Actor and activist Richard Gere and filmmaker Oren Moverman tackle homelessness in the film drama "Time Out of Mind." Gere offers a memorable performance as George, a homeless man who struggles to stay relevant in a society that does not acknowledge his existence.
George is an enigma. We learn nothing about his background that could explain or justify his current state of being. Instead, we follow him around in his day-to-day struggle for survival. Dressed in shabby clothing and with a botched haircut, Gere transforms himself into a wreck of a man.
Moverman had a lot of creative license for this film. He surrounds George with the loud noises from New York's frenetic environment. Moverman said these sounds are an assault on George's state of mind, minimizing his significance and reflecting his mental state.
Moverman said fighting homelessness and the prejudice against homeless people is a subject close to his heart, so he jumped at the opportunity to make an independent film on the subject with Gere.
“This was a movie that was going to call attention to a person you would ignore in real life,” he said.
They wanted to make the film as close to reality as possible. Gere posed as a homeless man in the middle of New York City so that the filmmaker could footage of a beggar ignored that was as realistic as possible. Moverman used long-distance lenses to shoot scenes in which a lone Gere, immersed in his character, panhandled at Grand Central Station. The results were startling.
During their hourlong shoot, no one recognized the movie star.
“No one was paying attention,” Gere marveled. “It was this feeling of invisibility. But that wasn’t really the depth of the experience. The experience was in fact more like a black hole — that people did notice me but they didn’t want to get close. And not just physically close, they did not want to get emotionally close.”
In character as a beggar, he decided to get in people’s faces. He said he was looking them straight in the eye, and no one was engaging him.
They noticed the clothes he was wearing, not who he really was.
Gere said being homeless makes a person question his very existence, because that existence isn't acknowledged by anyone else.
"Time Out of Mind" shows how, slowly and imperceptibly, one can end up homeless; alcohol addiction, depression or loss of a job can be enough to turn an ordinary person into one who lives on the margins of society. The film also reveals a world of shelters driven by bureaucracy yet filled with compassionate social workers.

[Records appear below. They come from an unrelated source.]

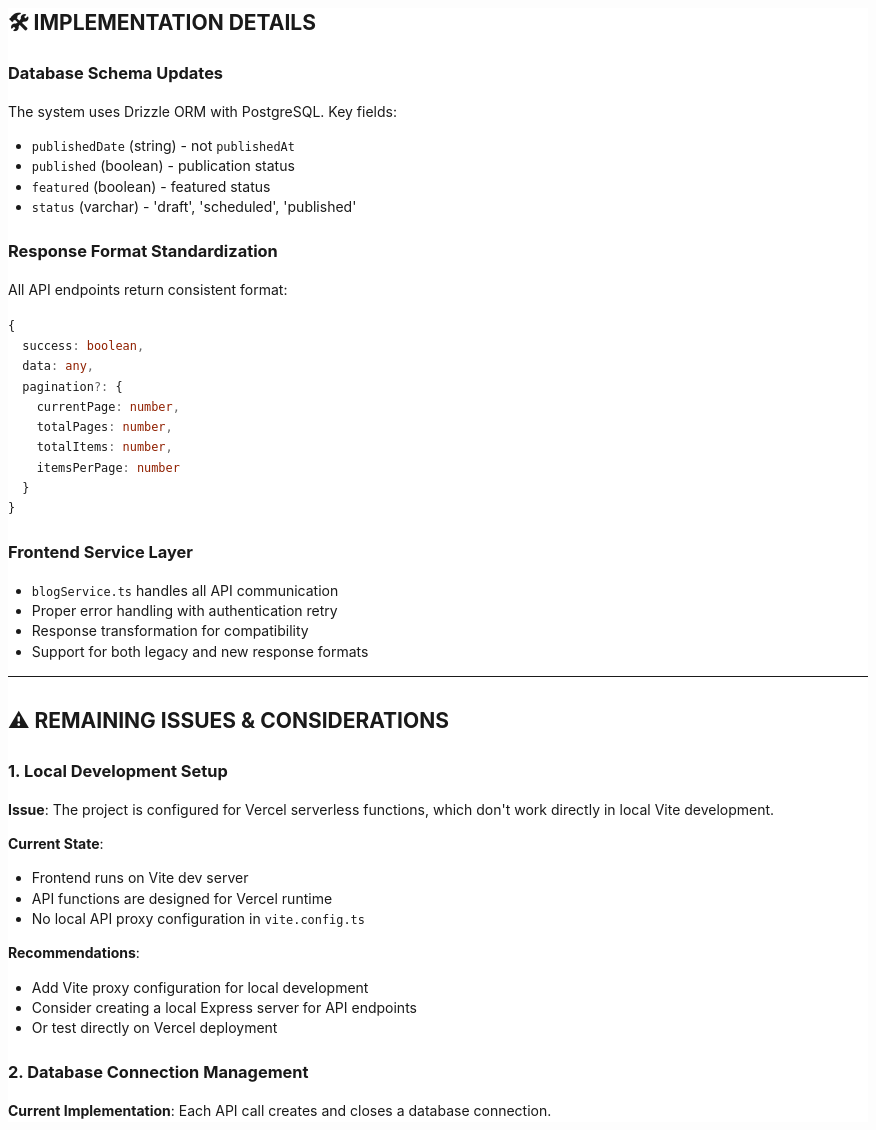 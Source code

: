 
## 🛠 IMPLEMENTATION DETAILS

### Database Schema Updates
The system uses Drizzle ORM with PostgreSQL. Key fields:
- `publishedDate` (string) - not `publishedAt` 
- `published` (boolean) - publication status
- `featured` (boolean) - featured status
- `status` (varchar) - 'draft', 'scheduled', 'published'

### Response Format Standardization
All API endpoints return consistent format:
```typescript
{
  success: boolean,
  data: any,
  pagination?: {
    currentPage: number,
    totalPages: number,
    totalItems: number,
    itemsPerPage: number
  }
}
```

### Frontend Service Layer
- `blogService.ts` handles all API communication
- Proper error handling with authentication retry
- Response transformation for compatibility
- Support for both legacy and new response formats

---

## ⚠️ REMAINING ISSUES & CONSIDERATIONS

### 1. Local Development Setup
**Issue**: The project is configured for Vercel serverless functions, which don't work directly in local Vite development.

**Current State**: 
- Frontend runs on Vite dev server
- API functions are designed for Vercel runtime
- No local API proxy configuration in `vite.config.ts`

**Recommendations**:
- Add Vite proxy configuration for local development
- Consider creating a local Express server for API endpoints
- Or test directly on Vercel deployment

### 2. Database Connection Management
**Current Implementation**: Each API call creates and closes a database connection.
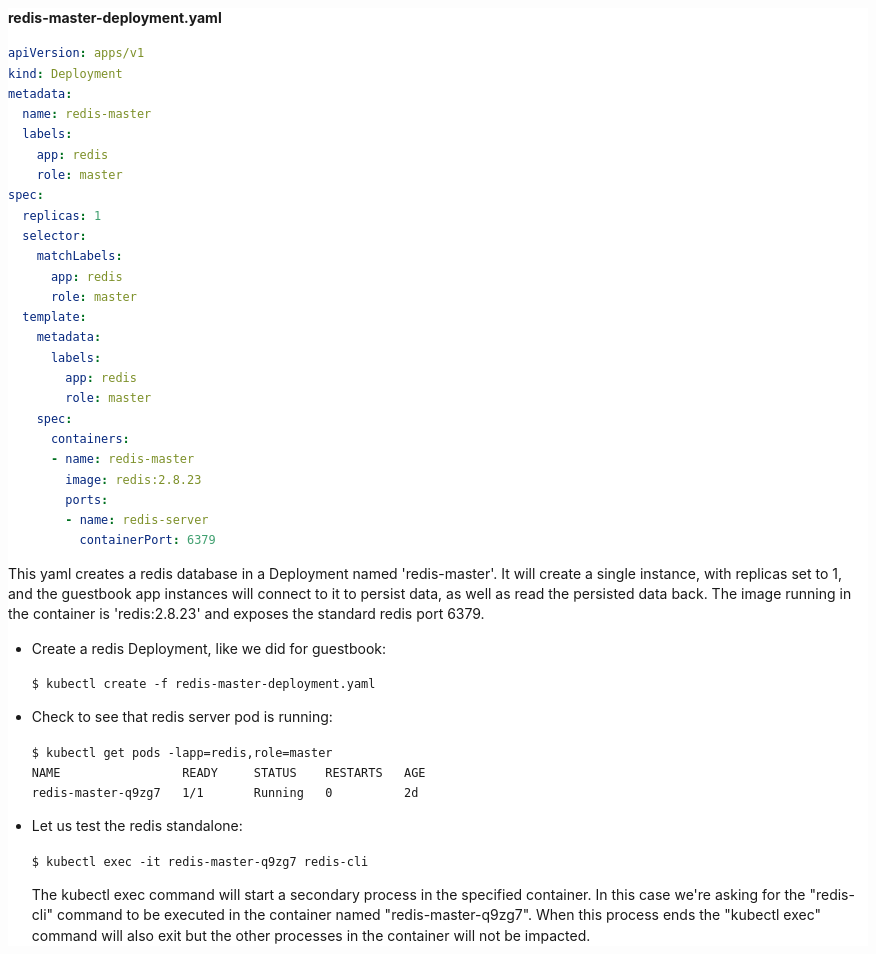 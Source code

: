 **redis-master-deployment.yaml**

```yaml
apiVersion: apps/v1
kind: Deployment
metadata:
  name: redis-master
  labels:
    app: redis
    role: master
spec:
  replicas: 1
  selector:
    matchLabels:
      app: redis
      role: master
  template:
    metadata:
      labels:
        app: redis
        role: master
    spec:
      containers:
      - name: redis-master
        image: redis:2.8.23
        ports:
        - name: redis-server
          containerPort: 6379
```

This yaml creates a redis database in a Deployment named 'redis-master'.
It will create a single instance, with replicas set to 1, and the guestbook app instances
will connect to it to persist data, as well as read the persisted data back.
The image running in the container is 'redis:2.8.23' and exposes the standard redis port 6379.

- Create a redis Deployment, like we did for guestbook:

    ```console
    $ kubectl create -f redis-master-deployment.yaml
    ```

- Check to see that redis server pod is running:

    ```console
    $ kubectl get pods -lapp=redis,role=master
    NAME                 READY     STATUS    RESTARTS   AGE
    redis-master-q9zg7   1/1       Running   0          2d
    ```

- Let us test the redis standalone:

    ` $ kubectl exec -it redis-master-q9zg7 redis-cli `

    The kubectl exec command will start a secondary process in the specified
    container. In this case we're asking for the "redis-cli" command to be
    executed in the container named "redis-master-q9zg7".  When this process
    ends the "kubectl exec" command will also exit but the other processes in
    the container will not be impacted.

During his interview with VOA, Gere said homelessness is a worldwide phenomenon caused not only by social conditions but also by political crises. He said he hoped the film would help galvanize support for displaced people the world over.
“This relates to me, what’s going on in the world now,” he said. “All the displaced people and refugees that we’re seeing in Europe and the tension of these millions of displaced people looking for home. ‘Where is my home now? My home is gone.' ”
Moverman offered a positive note, though. He said that during filming, he met a lot of administrators and volunteers who work tirelessly to end homelessness. They will still be on the job after the film credits roll.